## TASK ITEM
What lines of the data below hold the string "Application"? Copy each one.

(PROVIDED RECORDS Opens)

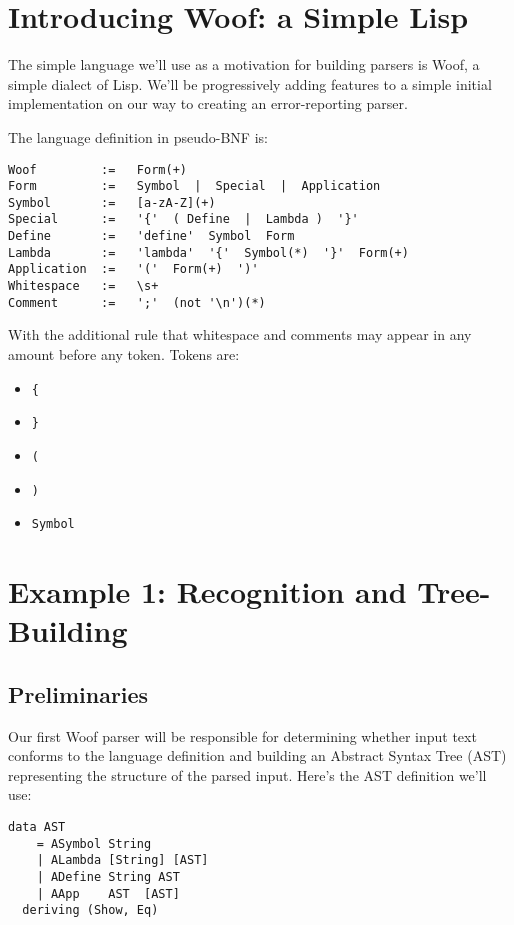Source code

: \documentclass{tmr}
\begin{document}
\section{Introducing Woof:  a Simple Lisp}


The simple language we'll use as a motivation for building parsers is Woof, a 
simple dialect of Lisp.  We'll be progressively adding features to a simple 
initial implementation on our way to creating an error-reporting parser.

The language definition in pseudo-BNF \cite{bnf} is:

\begin{verbatim}
Woof         :=   Form(+)
Form         :=   Symbol  |  Special  |  Application
Symbol       :=   [a-zA-Z](+)
Special      :=   '{'  ( Define  |  Lambda )  '}'
Define       :=   'define'  Symbol  Form
Lambda       :=   'lambda'  '{'  Symbol(*)  '}'  Form(+)
Application  :=   '('  Form(+)  ')'
Whitespace   :=   \s+
Comment      :=   ';'  (not '\n')(*)
\end{verbatim}

With the additional rule that whitespace and comments may appear in any 
amount before any token.  Tokens are:
\begin{itemize}
  \item \verb+{+
  \item \verb+}+
  \item \verb+(+
  \item \verb+)+
  \item \verb+Symbol+
\end{itemize}




\section{Example 1: Recognition and Tree-Building}

\subsection{Preliminaries}
Our first Woof parser will be responsible for determining whether input
text conforms to the language definition and building an 
Abstract Syntax Tree (AST) representing the structure of the parsed input.
Here's the AST definition we'll use:
\begin{verbatim}
data AST
    = ASymbol String
    | ALambda [String] [AST]
    | ADefine String AST
    | AApp    AST  [AST]
  deriving (Show, Eq)
\end{verbatim}
\end{document}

(PROVIDED RECORDS Closes)

## RESULT OF THE TASK
Form         :=   Symbol  |  Special  |  Application
Application  :=   '('  Form(+)  ')'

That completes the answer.